EXERCISE BRIEF: Output each record below exactly as it stands, leaving out the pictures.

BEGIN EXERCISE DATA

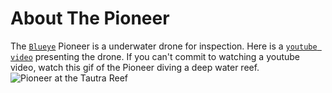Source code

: # About The Pioneer
The [`Blueye`](https://www.blueyerobotics.com/) Pioneer is a underwater drone for inspection. Here is a [`youtube video`](https://www.youtube.com/watch?v=_-AEtr6xOP8) presenting the drone.
If you can't commit to watching a youtube video, watch this gif of the Pioneer diving a deep water reef.
![Pioneer at the Tautra Reef](./pioneer-at-reef.gif)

END EXERCISE DATA

EXERCISE RESULT:
Source code

: # About The Pioneer
The [`Blueye`](https://www.blueyerobotics.com/) Pioneer is a underwater drone for inspection. Here is a [`youtube video`](https://www.youtube.com/watch?v=_-AEtr6xOP8) presenting the drone.
If you can't commit to watching a youtube video, watch this gif of the Pioneer diving a deep water reef.
![Pioneer at the Tautra Reef](./pioneer-at-reef.gif)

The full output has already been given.